_Activity_
Wherever the word "begin" shows up in the data, report the line it sits in.

_Working data_
********************

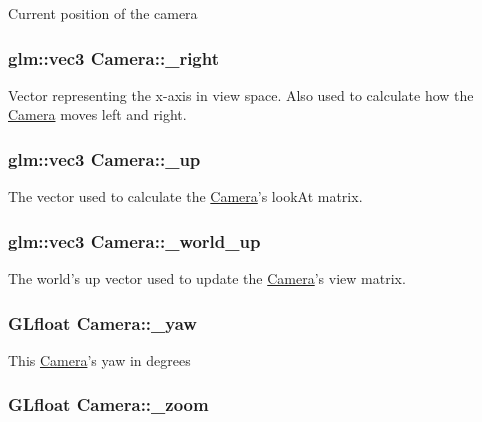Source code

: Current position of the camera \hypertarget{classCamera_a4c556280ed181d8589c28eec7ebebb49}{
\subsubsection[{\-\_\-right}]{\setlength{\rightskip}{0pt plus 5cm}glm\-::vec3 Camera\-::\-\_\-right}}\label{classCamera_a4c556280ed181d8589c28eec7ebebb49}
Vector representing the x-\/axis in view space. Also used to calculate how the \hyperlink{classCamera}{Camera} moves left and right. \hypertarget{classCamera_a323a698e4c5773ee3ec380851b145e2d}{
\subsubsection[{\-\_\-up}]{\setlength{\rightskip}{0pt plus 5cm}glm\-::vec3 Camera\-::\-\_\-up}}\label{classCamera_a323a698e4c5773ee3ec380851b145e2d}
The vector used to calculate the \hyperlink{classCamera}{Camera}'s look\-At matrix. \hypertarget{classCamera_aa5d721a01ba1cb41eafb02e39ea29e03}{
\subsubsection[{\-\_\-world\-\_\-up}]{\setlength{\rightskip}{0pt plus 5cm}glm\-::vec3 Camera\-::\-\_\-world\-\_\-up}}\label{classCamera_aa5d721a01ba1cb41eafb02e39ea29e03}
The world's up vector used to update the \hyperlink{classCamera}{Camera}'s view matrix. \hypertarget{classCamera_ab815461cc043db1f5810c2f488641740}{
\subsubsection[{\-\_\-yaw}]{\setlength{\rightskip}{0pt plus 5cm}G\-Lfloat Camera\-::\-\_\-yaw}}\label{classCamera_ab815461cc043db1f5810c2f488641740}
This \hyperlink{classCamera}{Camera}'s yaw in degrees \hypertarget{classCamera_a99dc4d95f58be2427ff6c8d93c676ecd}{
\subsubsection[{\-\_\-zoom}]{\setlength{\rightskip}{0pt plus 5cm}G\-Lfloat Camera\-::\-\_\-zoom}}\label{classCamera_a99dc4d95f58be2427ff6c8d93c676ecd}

********************

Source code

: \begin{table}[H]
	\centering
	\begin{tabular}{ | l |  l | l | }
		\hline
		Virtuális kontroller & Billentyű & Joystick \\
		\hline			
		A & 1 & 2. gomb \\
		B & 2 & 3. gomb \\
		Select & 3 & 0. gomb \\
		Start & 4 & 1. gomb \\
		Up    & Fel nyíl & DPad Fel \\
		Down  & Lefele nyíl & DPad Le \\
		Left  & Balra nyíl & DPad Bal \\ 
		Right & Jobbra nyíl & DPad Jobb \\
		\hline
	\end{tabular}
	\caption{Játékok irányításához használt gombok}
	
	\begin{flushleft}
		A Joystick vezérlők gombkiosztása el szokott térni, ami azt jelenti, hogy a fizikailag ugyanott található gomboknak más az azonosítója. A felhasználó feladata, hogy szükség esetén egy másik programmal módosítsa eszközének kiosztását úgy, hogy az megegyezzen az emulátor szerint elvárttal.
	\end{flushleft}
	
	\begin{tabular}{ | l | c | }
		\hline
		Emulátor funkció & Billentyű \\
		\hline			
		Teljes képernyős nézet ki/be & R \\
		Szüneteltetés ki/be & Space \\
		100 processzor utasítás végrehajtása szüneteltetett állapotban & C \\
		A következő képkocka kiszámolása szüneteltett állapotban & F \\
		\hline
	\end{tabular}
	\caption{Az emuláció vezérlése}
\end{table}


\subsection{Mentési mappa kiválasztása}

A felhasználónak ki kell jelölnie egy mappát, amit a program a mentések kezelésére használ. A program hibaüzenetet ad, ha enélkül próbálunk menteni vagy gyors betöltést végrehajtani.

********************

_Response below_
: \begin{table}[H]
	\begin{tabular}{ | l |  l | l | }
	\begin{flushleft}
	\begin{tabular}{ | l | c | }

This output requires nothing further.